> _DATA TO PROCESS_
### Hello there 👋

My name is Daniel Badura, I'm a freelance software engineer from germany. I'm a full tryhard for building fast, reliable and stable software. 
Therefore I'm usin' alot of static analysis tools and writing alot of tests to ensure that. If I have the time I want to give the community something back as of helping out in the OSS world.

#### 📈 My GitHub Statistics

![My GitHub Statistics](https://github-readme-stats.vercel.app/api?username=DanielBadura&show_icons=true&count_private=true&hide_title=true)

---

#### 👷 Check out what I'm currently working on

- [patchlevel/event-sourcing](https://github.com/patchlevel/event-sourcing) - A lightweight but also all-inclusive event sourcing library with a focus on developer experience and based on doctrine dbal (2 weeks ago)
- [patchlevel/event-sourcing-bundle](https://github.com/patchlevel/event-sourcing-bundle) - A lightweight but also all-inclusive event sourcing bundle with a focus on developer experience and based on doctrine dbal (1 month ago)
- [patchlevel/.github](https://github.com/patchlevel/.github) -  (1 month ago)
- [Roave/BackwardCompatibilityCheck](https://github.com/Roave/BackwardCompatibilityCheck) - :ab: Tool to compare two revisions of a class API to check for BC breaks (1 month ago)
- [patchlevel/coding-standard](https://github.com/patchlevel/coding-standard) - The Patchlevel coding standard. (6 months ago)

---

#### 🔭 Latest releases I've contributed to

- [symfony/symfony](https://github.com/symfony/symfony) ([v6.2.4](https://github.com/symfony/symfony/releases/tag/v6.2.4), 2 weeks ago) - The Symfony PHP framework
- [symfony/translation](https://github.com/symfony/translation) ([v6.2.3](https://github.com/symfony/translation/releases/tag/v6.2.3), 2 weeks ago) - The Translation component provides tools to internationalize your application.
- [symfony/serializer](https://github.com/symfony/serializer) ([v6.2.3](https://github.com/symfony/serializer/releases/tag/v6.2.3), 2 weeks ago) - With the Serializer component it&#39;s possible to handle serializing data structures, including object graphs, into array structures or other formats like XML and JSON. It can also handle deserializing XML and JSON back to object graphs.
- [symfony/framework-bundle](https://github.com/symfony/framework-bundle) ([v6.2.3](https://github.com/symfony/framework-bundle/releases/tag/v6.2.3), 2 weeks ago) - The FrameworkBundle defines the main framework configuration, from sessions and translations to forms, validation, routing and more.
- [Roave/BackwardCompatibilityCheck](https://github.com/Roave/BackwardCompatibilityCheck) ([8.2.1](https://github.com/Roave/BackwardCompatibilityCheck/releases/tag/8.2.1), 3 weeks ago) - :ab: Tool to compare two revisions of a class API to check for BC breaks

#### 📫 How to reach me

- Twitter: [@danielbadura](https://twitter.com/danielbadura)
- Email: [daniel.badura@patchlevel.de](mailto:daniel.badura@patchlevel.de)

> _PROBLEM TO SOLVE_
Above are the records. Identify each line that contains the word "developer".

> _TASK ANSWER_
- [patchlevel/event-sourcing](https://github.com/patchlevel/event-sourcing) - A lightweight but also all-inclusive event sourcing library with a focus on developer experience and based on doctrine dbal (2 weeks ago)
- [patchlevel/event-sourcing-bundle](https://github.com/patchlevel/event-sourcing-bundle) - A lightweight but also all-inclusive event sourcing bundle with a focus on developer experience and based on doctrine dbal (1 month ago)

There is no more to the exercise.